- What you need to do:
Give the listing again exactly as written.

╭──

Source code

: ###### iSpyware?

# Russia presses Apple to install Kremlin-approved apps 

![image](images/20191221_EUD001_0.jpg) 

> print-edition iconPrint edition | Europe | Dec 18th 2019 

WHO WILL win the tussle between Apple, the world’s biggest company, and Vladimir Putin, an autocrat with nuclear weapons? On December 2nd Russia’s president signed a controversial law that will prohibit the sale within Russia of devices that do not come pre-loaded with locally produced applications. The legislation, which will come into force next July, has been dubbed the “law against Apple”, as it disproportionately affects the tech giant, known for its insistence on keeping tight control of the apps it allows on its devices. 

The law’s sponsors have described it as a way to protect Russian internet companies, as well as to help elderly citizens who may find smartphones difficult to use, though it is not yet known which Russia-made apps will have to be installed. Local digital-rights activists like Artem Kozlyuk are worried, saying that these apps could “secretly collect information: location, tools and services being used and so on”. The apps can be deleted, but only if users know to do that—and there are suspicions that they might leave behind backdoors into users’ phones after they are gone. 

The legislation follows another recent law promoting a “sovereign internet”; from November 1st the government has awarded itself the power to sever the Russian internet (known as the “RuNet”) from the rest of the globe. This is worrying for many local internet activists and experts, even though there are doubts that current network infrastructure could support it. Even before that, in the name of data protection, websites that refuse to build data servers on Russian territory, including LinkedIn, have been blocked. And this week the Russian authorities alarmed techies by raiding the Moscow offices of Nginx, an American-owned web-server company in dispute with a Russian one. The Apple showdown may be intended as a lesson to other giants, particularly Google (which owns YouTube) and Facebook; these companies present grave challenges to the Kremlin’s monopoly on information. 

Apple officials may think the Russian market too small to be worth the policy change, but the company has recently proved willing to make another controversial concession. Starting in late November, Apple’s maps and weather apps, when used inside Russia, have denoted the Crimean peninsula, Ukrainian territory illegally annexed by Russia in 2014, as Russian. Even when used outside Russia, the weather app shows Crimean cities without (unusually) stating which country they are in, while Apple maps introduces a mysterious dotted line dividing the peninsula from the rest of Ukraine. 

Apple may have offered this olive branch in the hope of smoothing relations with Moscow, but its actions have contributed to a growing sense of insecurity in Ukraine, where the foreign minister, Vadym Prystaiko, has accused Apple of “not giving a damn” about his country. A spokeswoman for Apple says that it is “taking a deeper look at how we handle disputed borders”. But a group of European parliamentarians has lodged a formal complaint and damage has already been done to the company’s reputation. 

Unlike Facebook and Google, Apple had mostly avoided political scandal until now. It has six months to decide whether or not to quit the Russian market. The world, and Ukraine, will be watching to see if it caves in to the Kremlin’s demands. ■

╰──

- Solution for this exercise:
Source code

: ###### iSpyware?

# Russia presses Apple to install Kremlin-approved apps 

![image](images/20191221_EUD001_0.jpg) 

> print-edition iconPrint edition | Europe | Dec 18th 2019 

WHO WILL win the tussle between Apple, the world’s biggest company, and Vladimir Putin, an autocrat with nuclear weapons? On December 2nd Russia’s president signed a controversial law that will prohibit the sale within Russia of devices that do not come pre-loaded with locally produced applications. The legislation, which will come into force next July, has been dubbed the “law against Apple”, as it disproportionately affects the tech giant, known for its insistence on keeping tight control of the apps it allows on its devices. 

The law’s sponsors have described it as a way to protect Russian internet companies, as well as to help elderly citizens who may find smartphones difficult to use, though it is not yet known which Russia-made apps will have to be installed. Local digital-rights activists like Artem Kozlyuk are worried, saying that these apps could “secretly collect information: location, tools and services being used and so on”. The apps can be deleted, but only if users know to do that—and there are suspicions that they might leave behind backdoors into users’ phones after they are gone. 

The legislation follows another recent law promoting a “sovereign internet”; from November 1st the government has awarded itself the power to sever the Russian internet (known as the “RuNet”) from the rest of the globe. This is worrying for many local internet activists and experts, even though there are doubts that current network infrastructure could support it. Even before that, in the name of data protection, websites that refuse to build data servers on Russian territory, including LinkedIn, have been blocked. And this week the Russian authorities alarmed techies by raiding the Moscow offices of Nginx, an American-owned web-server company in dispute with a Russian one. The Apple showdown may be intended as a lesson to other giants, particularly Google (which owns YouTube) and Facebook; these companies present grave challenges to the Kremlin’s monopoly on information. 

Apple officials may think the Russian market too small to be worth the policy change, but the company has recently proved willing to make another controversial concession. Starting in late November, Apple’s maps and weather apps, when used inside Russia, have denoted the Crimean peninsula, Ukrainian territory illegally annexed by Russia in 2014, as Russian. Even when used outside Russia, the weather app shows Crimean cities without (unusually) stating which country they are in, while Apple maps introduces a mysterious dotted line dividing the peninsula from the rest of Ukraine. 

Apple may have offered this olive branch in the hope of smoothing relations with Moscow, but its actions have contributed to a growing sense of insecurity in Ukraine, where the foreign minister, Vadym Prystaiko, has accused Apple of “not giving a damn” about his country. A spokeswoman for Apple says that it is “taking a deeper look at how we handle disputed borders”. But a group of European parliamentarians has lodged a formal complaint and damage has already been done to the company’s reputation. 

Unlike Facebook and Google, Apple had mostly avoided political scandal until now. It has six months to decide whether or not to quit the Russian market. The world, and Ukraine, will be watching to see if it caves in to the Kremlin’s demands. ■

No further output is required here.